:: WHAT YOU ARE ASKED TO DO ::
In full and word for word, copy the listing; no pictures belong in the copy.

:: SOURCE INFORMATION ::
= Beginning of Section =
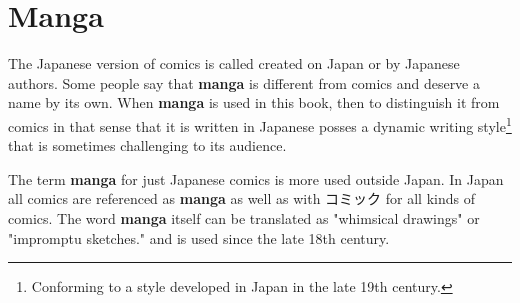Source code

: \section{Manga}
\label{sec:Manga}

The Japanese version of comics is called 
created on Japan or by Japanese authors. Some people say that \textbf{manga} is
different from comics and deserve a name by its own. When \textbf{manga} is
used in this book, then to distinguish it from comics in that sense that it is
written in Japanese posses a dynamic writing style\footnote{Conforming to a
style developed in Japan in the late 19th century.}  that is sometimes
challenging to its audience.

The term \textbf{manga} for just Japanese comics is more used outside Japan. In
Japan all comics are referenced as \textbf{manga} as well as with {コミック}
 for all kinds of comics. The word \textbf{manga} itself can be
translated as "whimsical drawings" or "impromptu sketches." and is used since
the late 18th century.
= End of Section =
:: RESULT OF THE TASK ::
Source code

: \section{Manga}
\label{sec:Manga}

The Japanese version of comics is called 
created on Japan or by Japanese authors. Some people say that \textbf{manga} is
different from comics and deserve a name by its own. When \textbf{manga} is
used in this book, then to distinguish it from comics in that sense that it is
written in Japanese posses a dynamic writing style\footnote{Conforming to a
style developed in Japan in the late 19th century.}  that is sometimes
challenging to its audience.

The term \textbf{manga} for just Japanese comics is more used outside Japan. In
Japan all comics are referenced as \textbf{manga} as well as with {コミック}
 for all kinds of comics. The word \textbf{manga} itself can be
translated as "whimsical drawings" or "impromptu sketches." and is used since
the late 18th century.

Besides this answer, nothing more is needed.